NAD+ metabolism and its roles in cellular processes during ageing

NAD⁺ biosynthetic pathways

NAD⁺ can be made de novo from l-tryptophan via the kynurenine pathway or from vitamin precursors, such as nicotinic acid (NA), via the Preiss–Handler pathway (FIG. 1a). In addition to NAD⁺, the kynurenine pathway also utilizes l-tryptophan to produce kynurenic acid, serotonin and picolinic acid, among other bioactive molecules. Notably, the relative contribution of the de novo synthesis pathway to NAD⁺ levels is still not well understood. Outside the liver, most cells do not express the full array of enzymes necessary to convert tryptophan to NAD⁺ by the kynurenine pathway. Most tryptophan is metabolized to NAM in the liver, where it is released into the serum, taken up by peripheral cells and converted to NAD⁺ by the NAM salvage pathway⁵. Additionally, under some circumstances, immune cells, such as macrophages, also make NAD⁺ from tryptophan (discussed later)⁶. Thus, besides the liver, the de novo biosynthetic pathway seems to be a more indirect mechanism contributing to system-wide NAD⁺ levels, with most NAD⁺ coming from the NAM salvage pathway (BOX 1).

NAD⁺ consumption routes

Although measuring NAD⁺ levels and sirtuin activity in subcellular compartments has been hampered by technological challenges, owing to recent technical advancements (Supplementary Box 4) we now have some insights into distinct cellular roles of these enzymes.

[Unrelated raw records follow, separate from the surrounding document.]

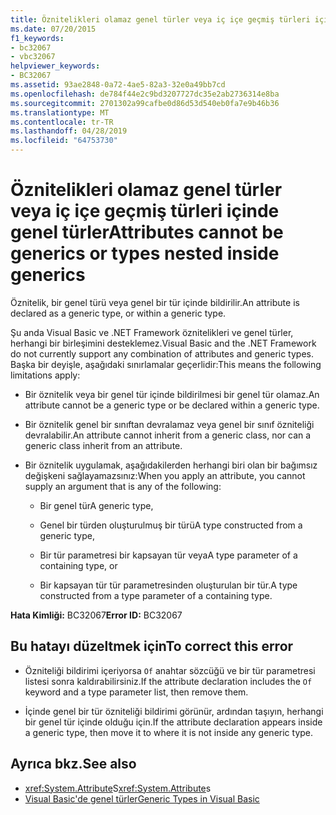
 ```yaml
---
title: Öznitelikleri olamaz genel türler veya iç içe geçmiş türleri içinde genel türler
ms.date: 07/20/2015
f1_keywords:
- bc32067
- vbc32067
helpviewer_keywords:
- BC32067
ms.assetid: 93ae2848-0a72-4ae5-82a3-32e0a49bb7cd
ms.openlocfilehash: de784f44e2c9bd3207727dc35e2ab2736314e8ba
ms.sourcegitcommit: 2701302a99cafbe0d86d53d540eb0fa7e9b46b36
ms.translationtype: MT
ms.contentlocale: tr-TR
ms.lasthandoff: 04/28/2019
ms.locfileid: "64753730"
---
```

# <a name="attributes-cannot-be-generics-or-types-nested-inside-generics"></a><span data-ttu-id="60fb9-102">Öznitelikleri olamaz genel türler veya iç içe geçmiş türleri içinde genel türler</span><span class="sxs-lookup"><span data-stu-id="60fb9-102">Attributes cannot be generics or types nested inside generics</span></span>

<span data-ttu-id="60fb9-103">Öznitelik, bir genel türü veya genel bir tür içinde bildirilir.</span><span class="sxs-lookup"><span data-stu-id="60fb9-103">An attribute is declared as a generic type, or within a generic type.</span></span>

<span data-ttu-id="60fb9-104">Şu anda Visual Basic ve .NET Framework öznitelikleri ve genel türler, herhangi bir birleşimini desteklemez.</span><span class="sxs-lookup"><span data-stu-id="60fb9-104">Visual Basic and the .NET Framework do not currently support any combination of attributes and generic types.</span></span> <span data-ttu-id="60fb9-105">Başka bir deyişle, aşağıdaki sınırlamalar geçerlidir:</span><span class="sxs-lookup"><span data-stu-id="60fb9-105">This means the following limitations apply:</span></span>

- <span data-ttu-id="60fb9-106">Bir öznitelik veya bir genel tür içinde bildirilmesi bir genel tür olamaz.</span><span class="sxs-lookup"><span data-stu-id="60fb9-106">An attribute cannot be a generic type or be declared within a generic type.</span></span>

- <span data-ttu-id="60fb9-107">Bir öznitelik genel bir sınıftan devralamaz veya genel bir sınıf özniteliği devralabilir.</span><span class="sxs-lookup"><span data-stu-id="60fb9-107">An attribute cannot inherit from a generic class, nor can a generic class inherit from an attribute.</span></span>

- <span data-ttu-id="60fb9-108">Bir öznitelik uygulamak, aşağıdakilerden herhangi biri olan bir bağımsız değişkeni sağlayamazsınız:</span><span class="sxs-lookup"><span data-stu-id="60fb9-108">When you apply an attribute, you cannot supply an argument that is any of the following:</span></span>

  - <span data-ttu-id="60fb9-109">Bir genel tür</span><span class="sxs-lookup"><span data-stu-id="60fb9-109">A generic type,</span></span>

  - <span data-ttu-id="60fb9-110">Genel bir türden oluşturulmuş bir türü</span><span class="sxs-lookup"><span data-stu-id="60fb9-110">A type constructed from a generic type,</span></span>

  - <span data-ttu-id="60fb9-111">Bir tür parametresi bir kapsayan tür veya</span><span class="sxs-lookup"><span data-stu-id="60fb9-111">A type parameter of a containing type, or</span></span>

  - <span data-ttu-id="60fb9-112">Bir kapsayan tür tür parametresinden oluşturulan bir tür.</span><span class="sxs-lookup"><span data-stu-id="60fb9-112">A type constructed from a type parameter of a containing type.</span></span>

<span data-ttu-id="60fb9-113">**Hata Kimliği:** BC32067</span><span class="sxs-lookup"><span data-stu-id="60fb9-113">**Error ID:** BC32067</span></span>

## <a name="to-correct-this-error"></a><span data-ttu-id="60fb9-114">Bu hatayı düzeltmek için</span><span class="sxs-lookup"><span data-stu-id="60fb9-114">To correct this error</span></span>

- <span data-ttu-id="60fb9-115">Özniteliği bildirimi içeriyorsa `Of` anahtar sözcüğü ve bir tür parametresi listesi sonra kaldırabilirsiniz.</span><span class="sxs-lookup"><span data-stu-id="60fb9-115">If the attribute declaration includes the `Of` keyword and a type parameter list, then remove them.</span></span>

- <span data-ttu-id="60fb9-116">İçinde genel bir tür özniteliği bildirimi görünür, ardından taşıyın, herhangi bir genel tür içinde olduğu için.</span><span class="sxs-lookup"><span data-stu-id="60fb9-116">If the attribute declaration appears inside a generic type, then move it to where it is not inside any generic type.</span></span>

## <a name="see-also"></a><span data-ttu-id="60fb9-117">Ayrıca bkz.</span><span class="sxs-lookup"><span data-stu-id="60fb9-117">See also</span></span>

- <span data-ttu-id="60fb9-118"><xref:System.Attribute>S</span><span class="sxs-lookup"><span data-stu-id="60fb9-118"><xref:System.Attribute>s</span></span>
- [<span data-ttu-id="60fb9-119">Visual Basic'de genel türler</span><span class="sxs-lookup"><span data-stu-id="60fb9-119">Generic Types in Visual Basic</span></span>](../../visual-basic/programming-guide/language-features/data-types/generic-types.md)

Specifically, recent evidence has shown that nuclear SIRT1, SIRT6 and SIRT7 are critical regulators of DNA repair and genome stability and that mitochondrial SIRT3, SIRT4 and SIRT5 and nuclear SIRT1 regulate mitochondrial homeostasis and metabolism⁷. In apparent contrast with its role in promoting mitochondrial biogenesis through peroxisome proliferator-activated receptor-γ co-activator 1α deacetylation^19–21, SIRT1 has also been implicated in turnover of defective mitochondria by mitophagy^22,23. However, in both cases SIRT1 seems to be a key factor in mitochondrial quality maintenance⁹. Overall, sirtuins have emerged as key actors in the efforts to understand and characterize how NAD⁺ levels affect cellular homeostasis in a wide variety of cellular processes that impact ageing (Supplementary Box 2), and boosting their activity is a key focus of therapies aimed at counteracting ageing.

Consumption by PARPs.

The human PARP protein family is composed of 17 proteins characterized by poly(ADP-ribosyl) polymerase or mono(ADP-ribosyl) polymerase activity²⁴. Briefly, the PARP-mediated cleavage of NAD⁺ produces NAM and ADP-ribose as by-products, in which ADP-ribose is added as single or covalently linked polymers to PARP itself and other acceptor proteins, in a process called ‘poly(ADP-ribosyl)ation’ (PARylation) (FIG. 2b). Among all the PARPs, only PARP1, PARP2 and PARP3 localize to the nucleus (FIG. 1b) in response to early DNA damage and have a key role in DNA damage repair^25–27 (Supplementary Box 2).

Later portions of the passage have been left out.